B.C. has the advantage of carbon-free, renewable energy resources and is particularly well-suited for clean electrification in particular, an energy source that is the potential solution to reducing GHG levels and reaching BC’s carbon-free targets. In fact, electrification offers the province a critical competitive advantage in the global pursuit of clean growth. After all, the province boasts one of the lowest-carbon electricity grids in North America.
As the voice for renewable energy in the province, Clean Energy BC counts over 125 private sectors and First Nations involved in delivering clean, environmentally responsible electricity to British Columbians, and is spearheading a plan to help BC on track for carbon emission reductions.
In October, 2018, Clean Energy BC released the “Electrification of British Columbia” white paper. The paper clearly outlined that B.C. will not reach its carbon reduction emissions targets if the status quo continues—especially with the addition of LNG Canada’s decision to move ahead with the $40 billion project. By 2050, B.C.’s goal is to reduce carbon emissions from current levels of 62.9 Mt a year to just 13 Mt. According to Clean Energy BC, this can be achieved with clean, renewable electricity.
Jae Mather, Executive Director of Clean Energy BC, calculates the province will require about 50 per cent more electricity production than it has now to meet demand in 2030. Clean Energy BC’s message distilled is this: a huge amount of new power will be needed in order to both support the LNG sector and meet carbon targets.
Clean Energy BC takes a macro view of energy needs. It’s one thing to say an LNG plant will reduce carbon emissions overseas, and it’s another to account for the energy that goes into transportation, distribution, and upstream of the product. Without factoring those things in, no real headway will be made in GHG reduction.
“If the LNG can reduce the carbon emission by 50 per cent but does not consider upstream and transportation, it only ends up being 18 per cent in aggregate reduction,” says Mather. “We need to increase electricity production by 50 per cent by 2030 and 100 per cent by 2050.”
“That is great deal of power, especially with the new LNG industry which is taking shape in BC. If we don’t electrify this industry, it will effectively become impossible to meet our bigger 2050 goals in carbon reduction.”
Clean Energy BC’s position is that “electrification is the only major current solution,” says Mather. “BC Hydro and the BC Utility Commission’s plans are disjoined because they do not take climate change policy into detailed account.” This is a big part of the reason why the load growth predictions for the province are still fairly low. However, change has already begun.
For one thing, BC is particularly well-suited for clean electrification, and has one of the lowest-carbon electricity grids in North America. “There has never been a better time for low-cost, private-sector clean energy power producers to ensure that the province delivers on its climate change commitments,” Mather says. “At this vital time the clean energy sector can be utilized as a core tool to enable BC to raise up and meet these challenges head-on.”

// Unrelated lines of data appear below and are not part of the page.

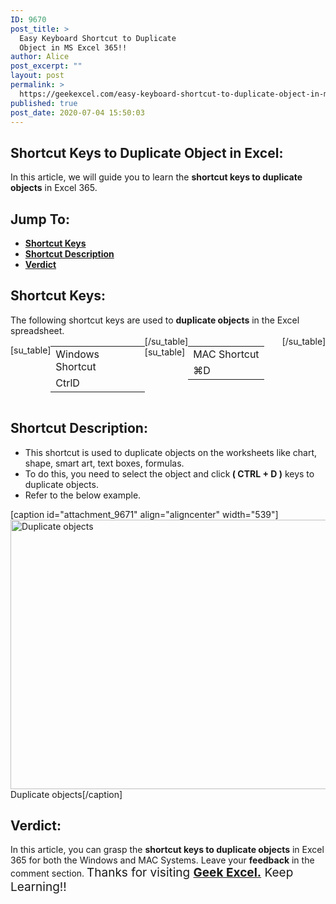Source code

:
 ```yaml
---
ID: 9670
post_title: >
  Easy Keyboard Shortcut to Duplicate
  Object in MS Excel 365!!
author: Alice
post_excerpt: ""
layout: post
permalink: >
  https://geekexcel.com/easy-keyboard-shortcut-to-duplicate-object-in-ms-excel-365/
published: true
post_date: 2020-07-04 15:50:03
---
```

<h2>Shortcut Keys to Duplicate Object in Excel:</h2>
In this article, we will guide you to learn the <strong>shortcut keys to duplicate objects</strong> in Excel 365.
<h2>Jump To:</h2>
<ul>
 	<li><strong><a href="#1">Shortcut Keys</a></strong></li>
 	<li><strong><a href="#2">Shortcut Description</a></strong></li>
 	<li><strong><a href="#3">Verdict</a></strong></li>
</ul>
<h2 id="1">Shortcut Keys:</h2>
The following shortcut keys are used to <strong>duplicate objects</strong> in the Excel spreadsheet.
<div style="display: flex;">

[su_table]
<table>
<tbody>
<tr>
<td>Windows Shortcut</td>
</tr>
<tr>
<td style="display: flex;"><span class="key-flex"><span class="win-key" style="width: 120px;"><span class="custom-span-key">Ctrl</span></span></span><span class="key-flex"><span class="win-key"><span class="custom-span-key">D</span></span></span></td>
</tr>
</tbody>
</table>
[/su_table]
[su_table]
<table style="float: right;">
<tbody>
<tr>
<td>MAC Shortcut</td>
</tr>
<tr>
<td style="display: flex;"><span class="key-flex"><span class="mac-key"><span class="custom-span-key">⌘</span></span></span><span class="key-flex"><span class="mac-key"><span class="custom-span-key">D</span></span></span></td>
</tr>
</tbody>
</table>
[/su_table]

</div>
<h2 id="2">Shortcut Description:</h2>
<ul>
 	<li>This shortcut is used to duplicate objects on the worksheets like chart, shape, smart art, text boxes, formulas.</li>
 	<li>To do this, you need to select the object and click<strong> ( CTRL + D )</strong> keys to duplicate objects.</li>
 	<li>Refer to the below example.</li>
</ul>
[caption id="attachment_9671" align="aligncenter" width="539"]<img class="size-full wp-image-9671" src="https://geekexcel.com/wp-content/uploads/2020/07/ezgif.com-optimize-2020-07-04T153558.001.gif" alt="Duplicate objects" width="539" height="431" /> Duplicate objects[/caption]
<h2 id="3">Verdict:</h2>
In this article, you can grasp the <strong>shortcut keys to duplicate objects</strong> in Excel 365 for both the Windows and MAC Systems. Leave your <strong>feedback</strong> in the comment section. <span style="font-size: 19px;">Thanks for visiting <strong><a href="https://geekexcel.com/">Geek Excel.</a></strong> Keep Learning!!</span>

Opportunity for Increased Electrification
The numbers detailed in the White Paper were even surprising to the clean energy industry, but they feel that information and instruction are tools to help the government, the private sector, and Indigenous communities work cohesively toward a clear goal.
“The province’s independent private sector power producers are ideally positioned to deliver the infrastructure needed to provide this electricity; including that needed to electrify the natural gas sector and proposed LNG industry,” say Mather. “These companies build projects for 25 to 40-year lifespans. Their contributions will ensure British Columbia delivers on its greenhouse gas reduction commitments. Its power generation sector can responsibly and cost- effectively provide the additional renewable electricity that extensive electrification will require.”
As much fiduciary and environmental sense as this plan makes, we cannot act like it is optional, Mather warns. “The cost that climate change is going to unleash on our country are far in excess of anything any industry in our country could ever make in profit. Our relationship with energy has changed and changed forever. We can not afford to miss this opportunity!”
Another impetus for electrification is it overrides economic barriers imposed by companies whose regulations dictate that their partners’ environmental standards align with theirs. Not transitioning to clean energy sources may make it very difficult for companies to operate with places non-compliant with international climate agreements.
Clean Energy BC has laid the foundation. It’s now time for action. “There has never been a better time for low-cost, private-sector clean energy power producers to ensure that the province delivers on its climate change commitments,” says Mather. “At this vital time the clean energy sector can be utilized as a core tool to enable BC to raise up and meet these challenges head-on.”